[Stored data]

_ _ _ _

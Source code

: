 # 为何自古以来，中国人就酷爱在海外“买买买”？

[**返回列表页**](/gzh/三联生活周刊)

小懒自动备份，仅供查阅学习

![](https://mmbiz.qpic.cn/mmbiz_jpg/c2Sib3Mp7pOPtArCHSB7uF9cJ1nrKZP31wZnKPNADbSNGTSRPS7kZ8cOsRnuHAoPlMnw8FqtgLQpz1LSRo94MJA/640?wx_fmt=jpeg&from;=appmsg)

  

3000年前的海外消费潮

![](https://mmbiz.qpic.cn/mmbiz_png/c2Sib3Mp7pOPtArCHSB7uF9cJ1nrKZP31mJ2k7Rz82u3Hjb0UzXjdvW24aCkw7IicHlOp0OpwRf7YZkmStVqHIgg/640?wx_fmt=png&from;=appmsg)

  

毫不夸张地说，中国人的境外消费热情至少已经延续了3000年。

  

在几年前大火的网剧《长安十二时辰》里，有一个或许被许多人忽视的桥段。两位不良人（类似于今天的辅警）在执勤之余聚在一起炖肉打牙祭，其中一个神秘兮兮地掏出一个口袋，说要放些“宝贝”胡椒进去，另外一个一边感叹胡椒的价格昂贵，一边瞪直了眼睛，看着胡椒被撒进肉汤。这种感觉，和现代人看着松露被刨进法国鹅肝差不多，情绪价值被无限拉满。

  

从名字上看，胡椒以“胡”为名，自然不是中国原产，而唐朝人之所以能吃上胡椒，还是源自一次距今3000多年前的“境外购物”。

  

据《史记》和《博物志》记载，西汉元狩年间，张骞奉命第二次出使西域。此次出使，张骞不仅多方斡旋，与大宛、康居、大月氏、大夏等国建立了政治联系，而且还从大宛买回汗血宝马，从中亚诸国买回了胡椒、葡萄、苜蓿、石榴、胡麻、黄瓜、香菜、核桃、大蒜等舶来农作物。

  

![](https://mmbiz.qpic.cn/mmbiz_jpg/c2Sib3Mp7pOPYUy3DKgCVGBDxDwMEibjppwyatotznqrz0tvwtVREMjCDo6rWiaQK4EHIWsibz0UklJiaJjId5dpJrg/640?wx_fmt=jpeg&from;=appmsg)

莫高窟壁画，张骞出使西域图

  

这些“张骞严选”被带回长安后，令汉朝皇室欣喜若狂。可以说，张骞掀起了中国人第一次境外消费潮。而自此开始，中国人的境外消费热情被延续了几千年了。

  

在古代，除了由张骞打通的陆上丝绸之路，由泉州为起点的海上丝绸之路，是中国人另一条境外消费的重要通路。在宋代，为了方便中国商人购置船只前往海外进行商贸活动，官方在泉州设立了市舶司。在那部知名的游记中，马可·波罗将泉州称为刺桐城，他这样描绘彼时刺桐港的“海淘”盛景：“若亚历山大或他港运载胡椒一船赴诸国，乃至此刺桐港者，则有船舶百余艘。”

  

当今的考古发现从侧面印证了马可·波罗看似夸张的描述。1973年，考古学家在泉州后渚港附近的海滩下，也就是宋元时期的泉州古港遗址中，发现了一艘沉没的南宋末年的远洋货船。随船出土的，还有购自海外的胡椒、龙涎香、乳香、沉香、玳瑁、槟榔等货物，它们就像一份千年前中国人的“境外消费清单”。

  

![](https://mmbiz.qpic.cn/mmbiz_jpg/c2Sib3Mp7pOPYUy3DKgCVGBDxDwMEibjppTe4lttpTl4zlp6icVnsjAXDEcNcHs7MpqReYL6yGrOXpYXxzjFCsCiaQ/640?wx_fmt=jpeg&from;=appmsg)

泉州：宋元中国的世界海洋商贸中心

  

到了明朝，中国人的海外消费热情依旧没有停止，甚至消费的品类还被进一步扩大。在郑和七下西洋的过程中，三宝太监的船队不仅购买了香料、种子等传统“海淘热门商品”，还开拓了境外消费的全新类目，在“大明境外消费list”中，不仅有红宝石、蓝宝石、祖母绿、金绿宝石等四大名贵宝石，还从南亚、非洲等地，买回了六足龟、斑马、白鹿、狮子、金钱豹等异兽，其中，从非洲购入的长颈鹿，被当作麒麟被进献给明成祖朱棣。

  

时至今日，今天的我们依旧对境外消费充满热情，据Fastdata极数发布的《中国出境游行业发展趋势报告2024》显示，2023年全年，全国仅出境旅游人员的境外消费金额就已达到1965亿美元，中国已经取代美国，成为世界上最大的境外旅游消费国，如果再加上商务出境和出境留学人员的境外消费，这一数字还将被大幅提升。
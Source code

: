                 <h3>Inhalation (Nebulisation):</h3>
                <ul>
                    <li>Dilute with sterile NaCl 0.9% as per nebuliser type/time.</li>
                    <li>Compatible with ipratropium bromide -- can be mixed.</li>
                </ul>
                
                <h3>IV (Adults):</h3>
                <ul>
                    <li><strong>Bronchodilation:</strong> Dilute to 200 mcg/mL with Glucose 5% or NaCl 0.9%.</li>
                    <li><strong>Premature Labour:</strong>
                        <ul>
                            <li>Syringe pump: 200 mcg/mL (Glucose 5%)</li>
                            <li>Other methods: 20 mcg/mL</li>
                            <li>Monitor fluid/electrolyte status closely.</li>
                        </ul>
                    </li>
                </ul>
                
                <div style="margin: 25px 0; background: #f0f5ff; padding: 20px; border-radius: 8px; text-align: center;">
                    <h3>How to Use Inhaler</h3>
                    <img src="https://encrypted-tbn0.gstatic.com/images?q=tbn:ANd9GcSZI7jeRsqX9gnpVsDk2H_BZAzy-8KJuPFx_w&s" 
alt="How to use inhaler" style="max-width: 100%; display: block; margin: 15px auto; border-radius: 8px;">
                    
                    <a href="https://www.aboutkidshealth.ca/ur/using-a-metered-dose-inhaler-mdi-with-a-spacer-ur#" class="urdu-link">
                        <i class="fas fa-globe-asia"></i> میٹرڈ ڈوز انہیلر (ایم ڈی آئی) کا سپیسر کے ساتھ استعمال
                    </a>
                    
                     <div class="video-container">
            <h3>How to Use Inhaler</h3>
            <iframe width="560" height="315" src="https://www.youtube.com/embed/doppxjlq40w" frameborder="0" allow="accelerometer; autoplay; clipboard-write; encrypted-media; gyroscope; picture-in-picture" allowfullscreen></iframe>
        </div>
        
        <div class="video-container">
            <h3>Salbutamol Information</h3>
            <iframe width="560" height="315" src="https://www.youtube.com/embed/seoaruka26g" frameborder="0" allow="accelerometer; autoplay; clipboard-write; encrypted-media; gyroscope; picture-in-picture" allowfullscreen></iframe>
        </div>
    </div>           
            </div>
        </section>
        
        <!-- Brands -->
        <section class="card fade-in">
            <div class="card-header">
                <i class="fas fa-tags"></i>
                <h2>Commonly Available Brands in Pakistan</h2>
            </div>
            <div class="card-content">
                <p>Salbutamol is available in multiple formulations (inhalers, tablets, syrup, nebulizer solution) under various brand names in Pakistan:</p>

_ _ _ _

◆ **INSTRUCTIONS TO FOLLOW**
From the first line to the last, copy the records without alteration.

◆ **EXPECTED ANSWER**
Source code

: # 为何自古以来，中国人就酷爱在海外“买买买”？

[**返回列表页**](/gzh/三联生活周刊)

小懒自动备份，仅供查阅学习

![](https://mmbiz.qpic.cn/mmbiz_jpg/c2Sib3Mp7pOPtArCHSB7uF9cJ1nrKZP31wZnKPNADbSNGTSRPS7kZ8cOsRnuHAoPlMnw8FqtgLQpz1LSRo94MJA/640?wx_fmt=jpeg&from;=appmsg)

  

3000年前的海外消费潮

![](https://mmbiz.qpic.cn/mmbiz_png/c2Sib3Mp7pOPtArCHSB7uF9cJ1nrKZP31mJ2k7Rz82u3Hjb0UzXjdvW24aCkw7IicHlOp0OpwRf7YZkmStVqHIgg/640?wx_fmt=png&from;=appmsg)

  

毫不夸张地说，中国人的境外消费热情至少已经延续了3000年。

  

在几年前大火的网剧《长安十二时辰》里，有一个或许被许多人忽视的桥段。两位不良人（类似于今天的辅警）在执勤之余聚在一起炖肉打牙祭，其中一个神秘兮兮地掏出一个口袋，说要放些“宝贝”胡椒进去，另外一个一边感叹胡椒的价格昂贵，一边瞪直了眼睛，看着胡椒被撒进肉汤。这种感觉，和现代人看着松露被刨进法国鹅肝差不多，情绪价值被无限拉满。

  

从名字上看，胡椒以“胡”为名，自然不是中国原产，而唐朝人之所以能吃上胡椒，还是源自一次距今3000多年前的“境外购物”。

  

据《史记》和《博物志》记载，西汉元狩年间，张骞奉命第二次出使西域。此次出使，张骞不仅多方斡旋，与大宛、康居、大月氏、大夏等国建立了政治联系，而且还从大宛买回汗血宝马，从中亚诸国买回了胡椒、葡萄、苜蓿、石榴、胡麻、黄瓜、香菜、核桃、大蒜等舶来农作物。

  

![](https://mmbiz.qpic.cn/mmbiz_jpg/c2Sib3Mp7pOPYUy3DKgCVGBDxDwMEibjppwyatotznqrz0tvwtVREMjCDo6rWiaQK4EHIWsibz0UklJiaJjId5dpJrg/640?wx_fmt=jpeg&from;=appmsg)

莫高窟壁画，张骞出使西域图

  

这些“张骞严选”被带回长安后，令汉朝皇室欣喜若狂。可以说，张骞掀起了中国人第一次境外消费潮。而自此开始，中国人的境外消费热情被延续了几千年了。

  

在古代，除了由张骞打通的陆上丝绸之路，由泉州为起点的海上丝绸之路，是中国人另一条境外消费的重要通路。在宋代，为了方便中国商人购置船只前往海外进行商贸活动，官方在泉州设立了市舶司。在那部知名的游记中，马可·波罗将泉州称为刺桐城，他这样描绘彼时刺桐港的“海淘”盛景：“若亚历山大或他港运载胡椒一船赴诸国，乃至此刺桐港者，则有船舶百余艘。”

  

当今的考古发现从侧面印证了马可·波罗看似夸张的描述。1973年，考古学家在泉州后渚港附近的海滩下，也就是宋元时期的泉州古港遗址中，发现了一艘沉没的南宋末年的远洋货船。随船出土的，还有购自海外的胡椒、龙涎香、乳香、沉香、玳瑁、槟榔等货物，它们就像一份千年前中国人的“境外消费清单”。

  

![](https://mmbiz.qpic.cn/mmbiz_jpg/c2Sib3Mp7pOPYUy3DKgCVGBDxDwMEibjppTe4lttpTl4zlp6icVnsjAXDEcNcHs7MpqReYL6yGrOXpYXxzjFCsCiaQ/640?wx_fmt=jpeg&from;=appmsg)

泉州：宋元中国的世界海洋商贸中心

  

到了明朝，中国人的海外消费热情依旧没有停止，甚至消费的品类还被进一步扩大。在郑和七下西洋的过程中，三宝太监的船队不仅购买了香料、种子等传统“海淘热门商品”，还开拓了境外消费的全新类目，在“大明境外消费list”中，不仅有红宝石、蓝宝石、祖母绿、金绿宝石等四大名贵宝石，还从南亚、非洲等地，买回了六足龟、斑马、白鹿、狮子、金钱豹等异兽，其中，从非洲购入的长颈鹿，被当作麒麟被进献给明成祖朱棣。

  

时至今日，今天的我们依旧对境外消费充满热情，据Fastdata极数发布的《中国出境游行业发展趋势报告2024》显示，2023年全年，全国仅出境旅游人员的境外消费金额就已达到1965亿美元，中国已经取代美国，成为世界上最大的境外旅游消费国，如果再加上商务出境和出境留学人员的境外消费，这一数字还将被大幅提升。
Source code

:                 <h3>Inhalation (Nebulisation):</h3>
                <ul>
                    <li>Dilute with sterile NaCl 0.9% as per nebuliser type/time.</li>
                    <li>Compatible with ipratropium bromide -- can be mixed.</li>
                </ul>
                
                <h3>IV (Adults):</h3>
                <ul>
                    <li><strong>Bronchodilation:</strong> Dilute to 200 mcg/mL with Glucose 5% or NaCl 0.9%.</li>
                    <li><strong>Premature Labour:</strong>
                        <ul>
                            <li>Syringe pump: 200 mcg/mL (Glucose 5%)</li>
                            <li>Other methods: 20 mcg/mL</li>
                            <li>Monitor fluid/electrolyte status closely.</li>
                        </ul>
                    </li>
                </ul>
                
                <div style="margin: 25px 0; background: #f0f5ff; padding: 20px; border-radius: 8px; text-align: center;">
                    <h3>How to Use Inhaler</h3>
                    <img src="https://encrypted-tbn0.gstatic.com/images?q=tbn:ANd9GcSZI7jeRsqX9gnpVsDk2H_BZAzy-8KJuPFx_w&s" 
alt="How to use inhaler" style="max-width: 100%; display: block; margin: 15px auto; border-radius: 8px;">
                    
                    <a href="https://www.aboutkidshealth.ca/ur/using-a-metered-dose-inhaler-mdi-with-a-spacer-ur#" class="urdu-link">
                        <i class="fas fa-globe-asia"></i> میٹرڈ ڈوز انہیلر (ایم ڈی آئی) کا سپیسر کے ساتھ استعمال
                    </a>
                    
                     <div class="video-container">
            <h3>How to Use Inhaler</h3>
            <iframe width="560" height="315" src="https://www.youtube.com/embed/doppxjlq40w" frameborder="0" allow="accelerometer; autoplay; clipboard-write; encrypted-media; gyroscope; picture-in-picture" allowfullscreen></iframe>
        </div>
        
        <div class="video-container">
            <h3>Salbutamol Information</h3>
            <iframe width="560" height="315" src="https://www.youtube.com/embed/seoaruka26g" frameborder="0" allow="accelerometer; autoplay; clipboard-write; encrypted-media; gyroscope; picture-in-picture" allowfullscreen></iframe>
        </div>
    </div>           
            </div>
        </section>
        
        <!-- Brands -->
        <section class="card fade-in">
            <div class="card-header">
                <i class="fas fa-tags"></i>
                <h2>Commonly Available Brands in Pakistan</h2>
            </div>
            <div class="card-content">
                <p>Salbutamol is available in multiple formulations (inhalers, tablets, syrup, nebulizer solution) under various brand names in Pakistan:</p>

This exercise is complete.